___ Entries shown ___

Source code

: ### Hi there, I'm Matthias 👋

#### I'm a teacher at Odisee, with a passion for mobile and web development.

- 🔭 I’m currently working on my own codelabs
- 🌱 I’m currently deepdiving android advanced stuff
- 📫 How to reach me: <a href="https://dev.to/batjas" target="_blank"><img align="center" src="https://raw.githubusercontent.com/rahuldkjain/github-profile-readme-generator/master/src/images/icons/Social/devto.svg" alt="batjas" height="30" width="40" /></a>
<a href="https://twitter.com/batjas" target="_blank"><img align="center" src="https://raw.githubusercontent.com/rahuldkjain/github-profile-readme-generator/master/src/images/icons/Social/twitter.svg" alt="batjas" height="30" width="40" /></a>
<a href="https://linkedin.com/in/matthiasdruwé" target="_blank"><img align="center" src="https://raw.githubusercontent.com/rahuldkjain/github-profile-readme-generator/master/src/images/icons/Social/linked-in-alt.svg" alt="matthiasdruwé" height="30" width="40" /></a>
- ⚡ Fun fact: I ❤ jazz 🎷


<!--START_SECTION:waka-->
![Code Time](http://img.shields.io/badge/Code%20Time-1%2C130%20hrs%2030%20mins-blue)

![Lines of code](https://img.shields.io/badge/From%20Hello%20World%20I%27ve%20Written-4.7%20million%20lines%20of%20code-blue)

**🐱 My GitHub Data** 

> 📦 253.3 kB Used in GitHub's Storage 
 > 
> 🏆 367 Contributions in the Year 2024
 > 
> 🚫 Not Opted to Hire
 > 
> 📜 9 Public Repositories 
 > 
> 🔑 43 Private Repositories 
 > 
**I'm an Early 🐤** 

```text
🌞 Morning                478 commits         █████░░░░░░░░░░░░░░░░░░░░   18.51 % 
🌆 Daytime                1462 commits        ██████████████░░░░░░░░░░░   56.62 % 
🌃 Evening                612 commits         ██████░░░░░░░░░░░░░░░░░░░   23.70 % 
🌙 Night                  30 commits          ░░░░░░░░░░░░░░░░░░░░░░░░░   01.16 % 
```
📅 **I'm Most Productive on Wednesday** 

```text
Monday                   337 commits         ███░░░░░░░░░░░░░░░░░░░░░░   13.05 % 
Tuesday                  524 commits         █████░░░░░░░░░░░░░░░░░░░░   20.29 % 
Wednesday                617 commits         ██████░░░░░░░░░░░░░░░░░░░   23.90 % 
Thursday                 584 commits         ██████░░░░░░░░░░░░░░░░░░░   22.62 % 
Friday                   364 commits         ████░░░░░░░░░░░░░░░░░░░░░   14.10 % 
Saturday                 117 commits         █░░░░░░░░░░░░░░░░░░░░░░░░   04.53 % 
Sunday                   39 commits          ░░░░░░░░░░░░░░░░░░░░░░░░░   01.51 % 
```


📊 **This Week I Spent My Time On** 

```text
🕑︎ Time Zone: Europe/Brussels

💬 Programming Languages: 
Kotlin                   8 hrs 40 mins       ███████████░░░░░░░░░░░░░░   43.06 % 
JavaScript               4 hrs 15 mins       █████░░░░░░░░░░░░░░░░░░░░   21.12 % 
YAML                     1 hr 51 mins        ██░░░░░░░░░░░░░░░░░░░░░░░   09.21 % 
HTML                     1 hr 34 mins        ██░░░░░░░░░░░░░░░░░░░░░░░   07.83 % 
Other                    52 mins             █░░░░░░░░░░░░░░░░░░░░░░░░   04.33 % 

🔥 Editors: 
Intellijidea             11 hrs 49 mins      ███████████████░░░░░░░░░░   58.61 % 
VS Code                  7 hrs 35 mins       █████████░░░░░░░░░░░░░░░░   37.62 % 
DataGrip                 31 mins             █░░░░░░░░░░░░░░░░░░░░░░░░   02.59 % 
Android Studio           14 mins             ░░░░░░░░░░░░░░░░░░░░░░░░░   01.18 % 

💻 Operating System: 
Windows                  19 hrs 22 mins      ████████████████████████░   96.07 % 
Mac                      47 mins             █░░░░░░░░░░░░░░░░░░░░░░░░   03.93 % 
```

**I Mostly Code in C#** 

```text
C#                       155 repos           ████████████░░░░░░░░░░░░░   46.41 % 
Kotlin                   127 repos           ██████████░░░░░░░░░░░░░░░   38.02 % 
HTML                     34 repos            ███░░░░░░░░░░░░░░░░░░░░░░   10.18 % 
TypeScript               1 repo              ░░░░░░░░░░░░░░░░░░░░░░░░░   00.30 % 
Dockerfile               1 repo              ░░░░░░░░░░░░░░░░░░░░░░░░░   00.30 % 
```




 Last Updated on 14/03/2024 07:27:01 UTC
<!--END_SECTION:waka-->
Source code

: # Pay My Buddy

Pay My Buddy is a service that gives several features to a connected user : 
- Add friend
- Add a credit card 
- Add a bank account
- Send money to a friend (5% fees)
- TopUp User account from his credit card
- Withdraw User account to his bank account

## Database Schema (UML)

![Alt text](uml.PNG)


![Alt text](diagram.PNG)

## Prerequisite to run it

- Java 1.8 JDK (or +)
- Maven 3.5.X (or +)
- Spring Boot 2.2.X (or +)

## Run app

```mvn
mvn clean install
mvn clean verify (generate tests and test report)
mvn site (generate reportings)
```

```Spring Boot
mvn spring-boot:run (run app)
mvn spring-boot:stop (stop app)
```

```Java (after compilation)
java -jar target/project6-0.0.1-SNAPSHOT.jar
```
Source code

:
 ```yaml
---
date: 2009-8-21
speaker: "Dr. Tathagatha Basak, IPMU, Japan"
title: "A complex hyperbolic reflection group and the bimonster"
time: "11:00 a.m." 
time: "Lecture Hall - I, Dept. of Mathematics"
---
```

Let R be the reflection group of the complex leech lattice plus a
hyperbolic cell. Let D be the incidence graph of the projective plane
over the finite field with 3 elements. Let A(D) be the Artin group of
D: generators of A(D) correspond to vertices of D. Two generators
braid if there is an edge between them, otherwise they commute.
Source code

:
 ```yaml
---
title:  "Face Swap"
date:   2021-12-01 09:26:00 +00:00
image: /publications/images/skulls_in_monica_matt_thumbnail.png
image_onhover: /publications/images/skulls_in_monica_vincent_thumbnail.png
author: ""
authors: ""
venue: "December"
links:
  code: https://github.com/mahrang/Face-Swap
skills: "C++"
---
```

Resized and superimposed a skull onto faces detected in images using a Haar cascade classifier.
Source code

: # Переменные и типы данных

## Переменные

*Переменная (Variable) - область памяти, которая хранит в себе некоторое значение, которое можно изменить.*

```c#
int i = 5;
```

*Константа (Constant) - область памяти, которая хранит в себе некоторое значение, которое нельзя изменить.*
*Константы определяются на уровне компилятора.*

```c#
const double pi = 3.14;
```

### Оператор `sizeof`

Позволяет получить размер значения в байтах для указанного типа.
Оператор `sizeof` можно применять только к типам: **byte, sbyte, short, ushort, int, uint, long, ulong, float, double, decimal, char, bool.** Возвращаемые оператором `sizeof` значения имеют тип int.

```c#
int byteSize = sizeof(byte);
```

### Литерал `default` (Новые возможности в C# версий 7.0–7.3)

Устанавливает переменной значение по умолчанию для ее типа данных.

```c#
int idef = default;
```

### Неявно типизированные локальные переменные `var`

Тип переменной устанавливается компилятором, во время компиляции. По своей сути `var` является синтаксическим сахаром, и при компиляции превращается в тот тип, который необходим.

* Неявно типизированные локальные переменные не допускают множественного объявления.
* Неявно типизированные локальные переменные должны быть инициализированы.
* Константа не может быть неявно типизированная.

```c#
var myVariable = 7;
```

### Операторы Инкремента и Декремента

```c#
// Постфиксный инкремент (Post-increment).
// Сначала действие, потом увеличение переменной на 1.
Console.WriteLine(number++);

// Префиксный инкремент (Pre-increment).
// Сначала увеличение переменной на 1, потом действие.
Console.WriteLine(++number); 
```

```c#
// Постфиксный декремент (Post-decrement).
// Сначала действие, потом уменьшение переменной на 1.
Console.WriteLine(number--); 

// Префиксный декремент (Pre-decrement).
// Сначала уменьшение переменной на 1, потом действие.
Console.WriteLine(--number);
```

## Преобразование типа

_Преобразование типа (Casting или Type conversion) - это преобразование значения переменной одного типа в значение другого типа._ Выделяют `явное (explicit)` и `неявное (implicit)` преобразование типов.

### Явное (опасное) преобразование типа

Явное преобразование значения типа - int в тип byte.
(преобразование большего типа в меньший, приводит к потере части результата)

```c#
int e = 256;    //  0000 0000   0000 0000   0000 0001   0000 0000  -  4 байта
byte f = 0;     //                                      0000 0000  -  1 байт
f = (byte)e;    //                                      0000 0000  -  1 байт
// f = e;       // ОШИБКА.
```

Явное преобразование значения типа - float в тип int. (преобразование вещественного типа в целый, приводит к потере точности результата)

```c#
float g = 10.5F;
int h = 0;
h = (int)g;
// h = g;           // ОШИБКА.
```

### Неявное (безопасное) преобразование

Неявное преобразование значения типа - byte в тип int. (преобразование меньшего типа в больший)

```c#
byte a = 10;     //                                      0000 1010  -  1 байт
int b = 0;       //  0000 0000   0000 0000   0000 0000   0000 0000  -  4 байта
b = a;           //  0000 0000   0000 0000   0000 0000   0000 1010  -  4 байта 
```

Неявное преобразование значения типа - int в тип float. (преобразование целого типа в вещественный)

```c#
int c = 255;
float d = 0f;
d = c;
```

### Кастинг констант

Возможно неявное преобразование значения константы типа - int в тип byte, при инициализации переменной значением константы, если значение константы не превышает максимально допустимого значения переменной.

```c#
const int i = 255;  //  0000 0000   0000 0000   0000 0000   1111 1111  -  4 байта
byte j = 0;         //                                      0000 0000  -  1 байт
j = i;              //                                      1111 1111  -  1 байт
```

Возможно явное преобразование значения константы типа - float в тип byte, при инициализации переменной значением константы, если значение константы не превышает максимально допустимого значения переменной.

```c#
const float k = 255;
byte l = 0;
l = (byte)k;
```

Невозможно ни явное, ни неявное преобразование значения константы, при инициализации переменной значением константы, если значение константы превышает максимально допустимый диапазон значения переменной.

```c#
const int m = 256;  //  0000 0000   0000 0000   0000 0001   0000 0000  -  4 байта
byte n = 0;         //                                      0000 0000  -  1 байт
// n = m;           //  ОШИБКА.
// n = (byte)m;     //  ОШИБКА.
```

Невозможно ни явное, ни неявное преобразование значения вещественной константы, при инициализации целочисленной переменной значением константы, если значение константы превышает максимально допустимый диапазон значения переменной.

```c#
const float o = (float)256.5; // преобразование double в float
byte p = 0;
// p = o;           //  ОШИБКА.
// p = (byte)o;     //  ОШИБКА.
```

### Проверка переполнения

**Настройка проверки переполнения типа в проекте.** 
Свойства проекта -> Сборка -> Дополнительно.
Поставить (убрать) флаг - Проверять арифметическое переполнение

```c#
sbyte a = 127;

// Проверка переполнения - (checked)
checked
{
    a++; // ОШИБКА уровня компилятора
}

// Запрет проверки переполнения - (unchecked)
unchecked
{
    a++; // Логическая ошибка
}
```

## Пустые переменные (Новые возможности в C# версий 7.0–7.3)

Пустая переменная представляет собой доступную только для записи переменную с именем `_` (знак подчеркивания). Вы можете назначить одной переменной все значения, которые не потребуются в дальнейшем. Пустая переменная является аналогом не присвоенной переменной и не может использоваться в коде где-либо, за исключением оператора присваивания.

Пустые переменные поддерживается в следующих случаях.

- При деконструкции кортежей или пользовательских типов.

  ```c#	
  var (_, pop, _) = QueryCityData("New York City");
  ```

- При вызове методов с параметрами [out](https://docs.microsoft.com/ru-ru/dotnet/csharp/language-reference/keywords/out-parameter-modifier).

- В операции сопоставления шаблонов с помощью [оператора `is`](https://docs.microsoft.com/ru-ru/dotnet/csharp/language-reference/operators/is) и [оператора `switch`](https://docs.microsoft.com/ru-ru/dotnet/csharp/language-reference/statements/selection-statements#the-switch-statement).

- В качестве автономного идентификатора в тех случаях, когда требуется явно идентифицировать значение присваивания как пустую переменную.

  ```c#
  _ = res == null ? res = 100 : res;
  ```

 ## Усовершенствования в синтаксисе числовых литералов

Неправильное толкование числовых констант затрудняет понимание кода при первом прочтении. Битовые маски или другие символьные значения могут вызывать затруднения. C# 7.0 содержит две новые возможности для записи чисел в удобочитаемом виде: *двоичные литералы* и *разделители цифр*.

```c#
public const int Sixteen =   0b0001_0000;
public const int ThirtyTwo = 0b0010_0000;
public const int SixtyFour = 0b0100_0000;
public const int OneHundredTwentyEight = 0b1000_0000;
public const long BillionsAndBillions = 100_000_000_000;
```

___

(Required work) Reply with nothing but the number of lines in the entries that include "commits".

(Output below) 11